I'm at an interesting plateau in my life, where I have quite literally achieved everything I've worked for, and now I need to finish up a few things and find more stuff to work for. I don't know what that stuff will be, yet, so I'm kind of just taking a breather. I feel strongly that whatever it is I end up doing, the next phase of my life will be a collaborative one. Up until now I have been almost fiercely solitary in my endeavors.

And the collaboration just 'feels right', right?  like you sort of somehow 'know' that's what you've got to do.

Yes; like knowing to push after you pass transition.

IOW, know when to hold 'em and know when to fold 'em. :)
Title: Re: The Great Slack
Post by: Bu🤠ns on May 29, 2010, 08:54:13 AM
You know I quite enjoyed hearing about what drives your creative impulses.

Today I considered Andrew Goldsworthy (http://en.wikipedia.org/wiki/Andy_Goldsworthy) in a new light.

I was having a headache today due to awful allergy symptoms.  All I wanted to do was fart around online, play some trivia and go to sleep.  The last thing I had in my mind was doing serious scrubbing and vacuuming and dry hands etc... but it was one of those 'right thing to do' situations so i dragged my lazy ass out of bed.

Sweeping, I began to compare how what I was doing with what he was doing.  He basically uses nature and creates beautiful patterns and shapes with the found objects like rocks, mud, sticks, icicles and so on.  [YouTube Link] (http://www.youtube.com/results?search_query=andrew+goldsworthy&aq=f)

It always seems so peaceful, serene...exactly what I always feel like I'm lacking in life on occasion. Then it occurs to me that my scrubbing and vacuuming and dry hands etc... is doing exactly the same thing he's doing.

So tonight, i ended up having a fucking blast.  :lulz:


When we were sitting on the patio The Dok said your facial expression DICTATES you mood. And I do believe there was a very serious emphasis on the DICTATES.

Daruko mentioned a Hunter S. Thompson quote saying something to the effect of :You can get away with anything if you're good at what you do. It was better stated but at the moment I can't recall how.

The point of view sort of makes everything going  on  into an artform...and why the hell not, ya know?

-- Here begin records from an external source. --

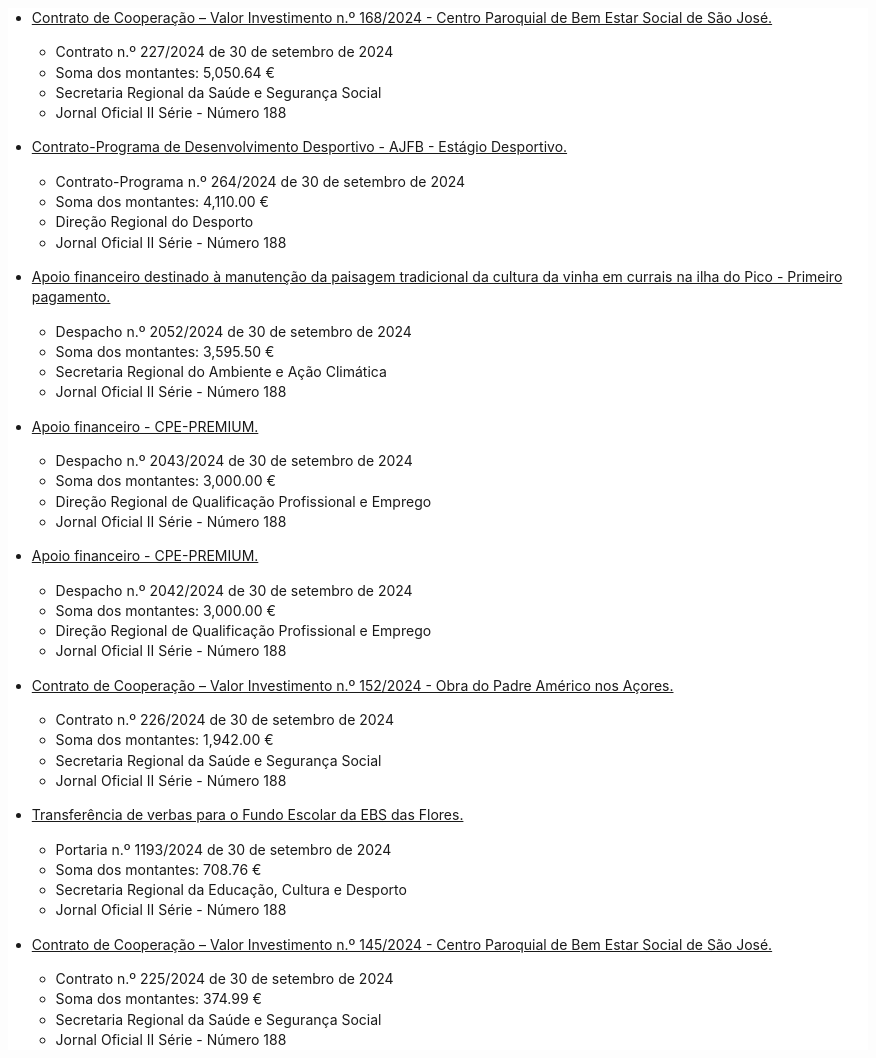 * [Contrato de Cooperação – Valor Investimento n.º 168/2024 - Centro Paroquial de Bem Estar Social de São José.](https://jo.azores.gov.pt/#/ato/7a55f0cb-ad3b-456a-afc5-10369c97a3ae)
  * Contrato n.º 227/2024 de 30 de setembro de 2024
  * Soma dos montantes: 5,050.64 €
  * Secretaria Regional da Saúde e Segurança Social
  * Jornal Oficial II Série - Número 188

* [Contrato-Programa de Desenvolvimento Desportivo - AJFB - Estágio Desportivo.](https://jo.azores.gov.pt/#/ato/686b0b45-a5da-4313-94ef-a1bddeb2155e)
  * Contrato-Programa n.º 264/2024 de 30 de setembro de 2024
  * Soma dos montantes: 4,110.00 €
  * Direção Regional do Desporto
  * Jornal Oficial II Série - Número 188

* [Apoio financeiro destinado à manutenção da paisagem tradicional da cultura da vinha em currais na ilha do Pico - Primeiro pagamento.](https://jo.azores.gov.pt/#/ato/f3edc2a1-3e0c-4dab-b5a7-4b0ccdcd67ff)
  * Despacho n.º 2052/2024 de 30 de setembro de 2024
  * Soma dos montantes: 3,595.50 €
  * Secretaria Regional do Ambiente e Ação Climática
  * Jornal Oficial II Série - Número 188

* [Apoio financeiro - CPE-PREMIUM.](https://jo.azores.gov.pt/#/ato/76d5dd07-b95f-4791-863b-ac792efc743b)
  * Despacho n.º 2043/2024 de 30 de setembro de 2024
  * Soma dos montantes: 3,000.00 €
  * Direção Regional de Qualificação Profissional e Emprego
  * Jornal Oficial II Série - Número 188

* [Apoio financeiro - CPE-PREMIUM.](https://jo.azores.gov.pt/#/ato/2d8eefed-c0a3-4589-96ee-2e38c30ec8ac)
  * Despacho n.º 2042/2024 de 30 de setembro de 2024
  * Soma dos montantes: 3,000.00 €
  * Direção Regional de Qualificação Profissional e Emprego
  * Jornal Oficial II Série - Número 188

* [Contrato de Cooperação – Valor Investimento n.º 152/2024 - Obra do Padre Américo nos Açores.](https://jo.azores.gov.pt/#/ato/2d1bf890-a01c-4a01-b360-cbd0a3b82027)
  * Contrato n.º 226/2024 de 30 de setembro de 2024
  * Soma dos montantes: 1,942.00 €
  * Secretaria Regional da Saúde e Segurança Social
  * Jornal Oficial II Série - Número 188

* [Transferência de verbas para o Fundo Escolar da EBS das Flores.](https://jo.azores.gov.pt/#/ato/994edc58-be86-4033-a8de-30c0eba2855c)
  * Portaria n.º 1193/2024 de 30 de setembro de 2024
  * Soma dos montantes: 708.76 €
  * Secretaria Regional da Educação, Cultura e Desporto
  * Jornal Oficial II Série - Número 188

* [Contrato de Cooperação – Valor Investimento n.º 145/2024 - Centro Paroquial de Bem Estar Social de São José.](https://jo.azores.gov.pt/#/ato/536e9a88-4e49-40b1-8be9-6b4953baa3b4)
  * Contrato n.º 225/2024 de 30 de setembro de 2024
  * Soma dos montantes: 374.99 €
  * Secretaria Regional da Saúde e Segurança Social
  * Jornal Oficial II Série - Número 188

And i figure this way, the only way they can stop me from having fun now, is by putting a bullet in my brain.  :rogpipe:
Title: Re: The Great Work
Post by: P3nT4gR4m on May 29, 2010, 03:04:47 PM
Quote from: Tom Cruise- Last SamuraiFrom the moment they wake they devote themselves to the perfection of whatever they pursue.

I've always loved this notion. Wiping your arse can be art if you approach it in the right frame of mind.
Title: Re: The Great Work
Post by: Juvenal on May 29, 2010, 04:51:12 PM
Quote from: P3nT4gR4m on May 29, 2010, 03:04:47 PMWiping your arse can be art if you approach it in the right frame of mind.
:lulz:  This was sooo the right thing to read upon first waking up this morning.
Title: Re: The Great Work
Post by: Bu🤠ns on May 29, 2010, 05:41:05 PM
Quote from: P3nT4gR4m on May 29, 2010, 03:04:47 PM
Quote from: Tom Cruise- Last SamuraiFrom the moment they wake they devote themselves to the perfection of whatever they pursue.

I've always loved this notion. Wiping your arse can be art if you approach it in the right frame of mind.

Perfect. :lulz:


Quote from: Juvenal on May 29, 2010, 04:51:12 PM
Quote from: P3nT4gR4m on May 29, 2010, 03:04:47 PMWiping your arse can be art if you approach it in the right frame of mind.
:lulz:  This was sooo the right thing to read upon first waking up this morning.